Louis-le-Germanique. Tiré du recueil de la Maison de Bavière représentée en soixante-deux figures.

Louis-le-Germanique.
Tiré du recueil
de la Maison de
Bavière représentée
en soixante-deux figures.

Les démêlés de Louis-le-Débonnaire et de ses fils eurent pour résultat deux dépositions et deux restaurations de ce prince, décédé le 20 juin 840 à Ingelheim, île du Rhin, près de Mayence. Avant de mourir, Louis diminua la part de ses fils aînés, qui, il est vrai, l’avaient bien mérité par leurs révoltes, et dota à leurs dépens le fils de son choix, Charles-le-Chauve.

Un ancien chroniqueur (l’Anonyme, appelé aussi l’Astronome) rapporte, à l’année 791, que Louis-le-Débonnaire, âgé alors d’environ treize ans, fût armé solennellement au château de Rensbourg par Charlemagne qui lui ceignit l’épée.
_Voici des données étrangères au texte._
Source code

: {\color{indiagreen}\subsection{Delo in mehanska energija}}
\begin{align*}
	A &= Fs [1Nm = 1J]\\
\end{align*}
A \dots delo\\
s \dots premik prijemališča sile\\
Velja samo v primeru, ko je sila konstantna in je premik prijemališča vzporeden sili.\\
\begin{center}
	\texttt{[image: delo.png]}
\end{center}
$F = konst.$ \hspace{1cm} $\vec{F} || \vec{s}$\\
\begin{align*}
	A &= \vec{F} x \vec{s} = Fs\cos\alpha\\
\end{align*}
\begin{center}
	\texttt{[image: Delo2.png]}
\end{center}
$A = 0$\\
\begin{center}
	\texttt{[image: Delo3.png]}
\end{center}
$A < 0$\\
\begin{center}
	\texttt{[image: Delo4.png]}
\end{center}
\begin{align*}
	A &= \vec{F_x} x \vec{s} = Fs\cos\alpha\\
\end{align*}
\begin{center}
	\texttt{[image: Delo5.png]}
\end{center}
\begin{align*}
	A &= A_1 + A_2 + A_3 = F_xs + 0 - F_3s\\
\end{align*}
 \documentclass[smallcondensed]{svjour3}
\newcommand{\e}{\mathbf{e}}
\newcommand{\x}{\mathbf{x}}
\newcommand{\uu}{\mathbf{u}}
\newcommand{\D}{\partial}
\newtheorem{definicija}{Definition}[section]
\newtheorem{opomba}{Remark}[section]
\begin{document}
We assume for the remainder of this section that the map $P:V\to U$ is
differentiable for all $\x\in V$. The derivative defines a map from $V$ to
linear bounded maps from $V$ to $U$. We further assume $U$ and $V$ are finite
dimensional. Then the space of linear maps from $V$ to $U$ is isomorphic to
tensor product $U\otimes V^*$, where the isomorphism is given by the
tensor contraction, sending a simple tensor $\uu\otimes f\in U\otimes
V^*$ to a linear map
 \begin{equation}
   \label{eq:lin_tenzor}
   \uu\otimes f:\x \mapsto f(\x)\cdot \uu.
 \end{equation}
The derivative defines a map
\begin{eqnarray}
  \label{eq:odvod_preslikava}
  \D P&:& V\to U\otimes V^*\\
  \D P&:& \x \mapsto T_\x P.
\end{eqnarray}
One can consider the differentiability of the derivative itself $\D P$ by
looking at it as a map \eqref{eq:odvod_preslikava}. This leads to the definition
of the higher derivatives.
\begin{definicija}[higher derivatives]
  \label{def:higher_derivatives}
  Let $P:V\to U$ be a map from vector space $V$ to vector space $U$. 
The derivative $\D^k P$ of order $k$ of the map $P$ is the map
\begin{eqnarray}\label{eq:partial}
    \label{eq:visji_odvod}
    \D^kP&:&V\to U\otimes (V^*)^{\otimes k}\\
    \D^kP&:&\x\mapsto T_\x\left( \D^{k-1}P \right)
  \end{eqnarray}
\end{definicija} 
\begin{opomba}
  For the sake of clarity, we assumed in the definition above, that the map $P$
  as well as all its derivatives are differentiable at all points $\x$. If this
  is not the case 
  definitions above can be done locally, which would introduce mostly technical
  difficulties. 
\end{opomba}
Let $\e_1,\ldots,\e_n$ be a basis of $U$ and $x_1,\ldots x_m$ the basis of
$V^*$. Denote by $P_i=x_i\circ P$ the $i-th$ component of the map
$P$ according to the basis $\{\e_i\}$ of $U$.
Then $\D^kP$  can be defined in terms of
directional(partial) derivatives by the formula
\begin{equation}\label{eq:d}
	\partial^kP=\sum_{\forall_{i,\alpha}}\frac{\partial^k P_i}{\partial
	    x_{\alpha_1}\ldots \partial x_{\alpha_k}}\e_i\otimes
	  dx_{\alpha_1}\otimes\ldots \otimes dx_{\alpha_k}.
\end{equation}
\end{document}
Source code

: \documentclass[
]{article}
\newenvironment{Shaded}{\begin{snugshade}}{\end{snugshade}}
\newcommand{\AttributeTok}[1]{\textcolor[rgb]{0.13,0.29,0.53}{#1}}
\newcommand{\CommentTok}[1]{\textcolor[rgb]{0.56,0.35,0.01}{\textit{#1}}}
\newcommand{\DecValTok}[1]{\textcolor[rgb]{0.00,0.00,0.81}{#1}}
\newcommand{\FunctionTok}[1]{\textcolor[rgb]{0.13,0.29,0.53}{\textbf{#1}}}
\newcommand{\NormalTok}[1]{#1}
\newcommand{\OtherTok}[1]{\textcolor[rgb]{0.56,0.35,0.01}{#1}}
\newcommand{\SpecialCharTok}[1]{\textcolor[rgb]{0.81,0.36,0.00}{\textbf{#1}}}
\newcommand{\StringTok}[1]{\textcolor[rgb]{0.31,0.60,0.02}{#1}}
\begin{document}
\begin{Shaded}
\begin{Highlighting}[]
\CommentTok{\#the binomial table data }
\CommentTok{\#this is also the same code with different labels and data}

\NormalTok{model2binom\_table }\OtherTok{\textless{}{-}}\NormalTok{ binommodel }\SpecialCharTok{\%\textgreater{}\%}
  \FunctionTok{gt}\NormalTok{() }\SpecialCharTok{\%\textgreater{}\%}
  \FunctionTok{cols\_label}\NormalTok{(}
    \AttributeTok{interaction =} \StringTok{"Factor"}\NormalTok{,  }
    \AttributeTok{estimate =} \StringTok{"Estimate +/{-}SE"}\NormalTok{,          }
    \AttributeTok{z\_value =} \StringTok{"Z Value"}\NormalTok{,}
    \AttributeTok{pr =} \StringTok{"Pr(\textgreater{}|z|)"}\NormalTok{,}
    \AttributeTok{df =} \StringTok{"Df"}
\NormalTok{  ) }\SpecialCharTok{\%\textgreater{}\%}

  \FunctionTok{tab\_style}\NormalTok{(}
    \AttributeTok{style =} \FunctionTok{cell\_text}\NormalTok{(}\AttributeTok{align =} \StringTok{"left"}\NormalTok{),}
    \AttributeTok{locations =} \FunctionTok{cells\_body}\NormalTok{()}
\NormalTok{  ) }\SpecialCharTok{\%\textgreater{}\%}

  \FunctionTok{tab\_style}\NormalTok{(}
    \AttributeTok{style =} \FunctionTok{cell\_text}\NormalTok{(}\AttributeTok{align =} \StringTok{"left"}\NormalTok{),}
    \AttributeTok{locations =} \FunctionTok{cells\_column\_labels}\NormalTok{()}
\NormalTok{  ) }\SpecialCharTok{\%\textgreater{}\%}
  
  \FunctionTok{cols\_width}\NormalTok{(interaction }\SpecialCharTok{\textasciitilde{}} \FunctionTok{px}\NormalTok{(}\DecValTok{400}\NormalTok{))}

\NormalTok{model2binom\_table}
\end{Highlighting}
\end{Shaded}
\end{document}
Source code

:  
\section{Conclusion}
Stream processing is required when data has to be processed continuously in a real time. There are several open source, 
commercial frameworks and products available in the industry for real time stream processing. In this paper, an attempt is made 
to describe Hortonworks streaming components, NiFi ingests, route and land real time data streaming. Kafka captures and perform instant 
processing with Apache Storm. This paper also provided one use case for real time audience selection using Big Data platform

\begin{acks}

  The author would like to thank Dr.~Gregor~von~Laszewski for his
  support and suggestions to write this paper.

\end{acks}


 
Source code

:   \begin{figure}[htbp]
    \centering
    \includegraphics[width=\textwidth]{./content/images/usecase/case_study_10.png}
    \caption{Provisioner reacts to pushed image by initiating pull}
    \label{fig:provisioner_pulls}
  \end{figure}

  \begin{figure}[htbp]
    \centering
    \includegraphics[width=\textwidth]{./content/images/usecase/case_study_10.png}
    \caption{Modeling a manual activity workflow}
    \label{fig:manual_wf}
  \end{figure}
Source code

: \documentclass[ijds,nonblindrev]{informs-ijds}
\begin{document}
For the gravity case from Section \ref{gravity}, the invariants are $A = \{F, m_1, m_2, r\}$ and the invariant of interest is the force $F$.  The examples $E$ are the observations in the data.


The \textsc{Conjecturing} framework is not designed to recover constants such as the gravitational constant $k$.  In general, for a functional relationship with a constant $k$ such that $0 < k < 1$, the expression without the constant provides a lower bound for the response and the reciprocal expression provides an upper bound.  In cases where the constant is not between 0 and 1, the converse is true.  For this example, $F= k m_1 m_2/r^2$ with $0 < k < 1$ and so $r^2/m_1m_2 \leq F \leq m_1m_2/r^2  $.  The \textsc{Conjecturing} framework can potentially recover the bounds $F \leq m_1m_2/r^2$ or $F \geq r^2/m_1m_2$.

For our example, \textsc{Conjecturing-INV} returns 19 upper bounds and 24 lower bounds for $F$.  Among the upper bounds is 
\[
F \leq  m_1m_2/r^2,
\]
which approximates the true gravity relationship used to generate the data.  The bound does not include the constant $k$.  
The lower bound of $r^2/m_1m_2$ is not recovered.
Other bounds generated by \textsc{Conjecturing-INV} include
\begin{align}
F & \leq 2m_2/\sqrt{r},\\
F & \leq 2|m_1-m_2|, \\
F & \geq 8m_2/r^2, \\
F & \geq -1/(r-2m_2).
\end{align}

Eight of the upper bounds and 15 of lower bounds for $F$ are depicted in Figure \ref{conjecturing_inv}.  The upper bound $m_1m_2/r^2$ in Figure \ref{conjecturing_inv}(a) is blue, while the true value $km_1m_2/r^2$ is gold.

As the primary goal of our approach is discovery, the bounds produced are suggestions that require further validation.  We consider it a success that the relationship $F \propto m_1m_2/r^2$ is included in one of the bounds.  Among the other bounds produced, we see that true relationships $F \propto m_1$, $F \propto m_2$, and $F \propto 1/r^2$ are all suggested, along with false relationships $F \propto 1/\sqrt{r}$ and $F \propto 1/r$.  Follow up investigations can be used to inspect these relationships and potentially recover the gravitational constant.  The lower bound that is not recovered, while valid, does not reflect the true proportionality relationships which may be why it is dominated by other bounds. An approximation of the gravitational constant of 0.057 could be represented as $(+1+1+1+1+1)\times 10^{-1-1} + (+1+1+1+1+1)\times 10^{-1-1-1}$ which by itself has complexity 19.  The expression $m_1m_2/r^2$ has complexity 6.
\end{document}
C’était un reste d’ancien usage des Francs et des Germains, qui consacrait le moment où l’enfant recevait, avec les armes, le droit de défendre la patrie, comme une des grandes époques de la vie ; et ce fut le commencement d’un autre usage, si célèbre depuis sous le nom de Chevalerie. Lorsque le 11 novembre 833, Louis-le-Débonnaire récita publiquement lui-même, à Soissons, une confession des crimes et des fautes qu’il s’attribua avec une humilité toute chrétienne, les évêques qui présidaient à cette dégradation lui firent déposer sa ceinture militaire sur l’autel et revêtir l’habit de pénitent.

D’après le récit d’un autre chroniqueur du neuvième siècle (Thégan), Louis-le-Débonnaire, doux et indulgent de caractère, chaste dans ses moeurs, économe dans ses habitudes, était simple dans ses vêtements. Jamais on ne voyait briller l’or sur ses habits, si ce n’est dans les fêtes solennelles, selon l’usage de ses ancêtres. Dans ces jours, il ne portait qu’une chemise et des hauts-de-chausses brodés en or, avec des franges d’or, un baudrier et une épée tout brillants d’or, des bottes et un manteau couverts d’or ; enfin, il avait sur la tête une couronne resplendissante d’or et tenait dans sa main un sceptre d’or. Toute la première partie du neuvième siècle fut troublée par les guerres, non seulement des fils de Louis-le-Débonnaire contre leur père, mais aussi des quatre frères entre eux. En ces temps d’agitation, on voit peu de changement dans les costumes.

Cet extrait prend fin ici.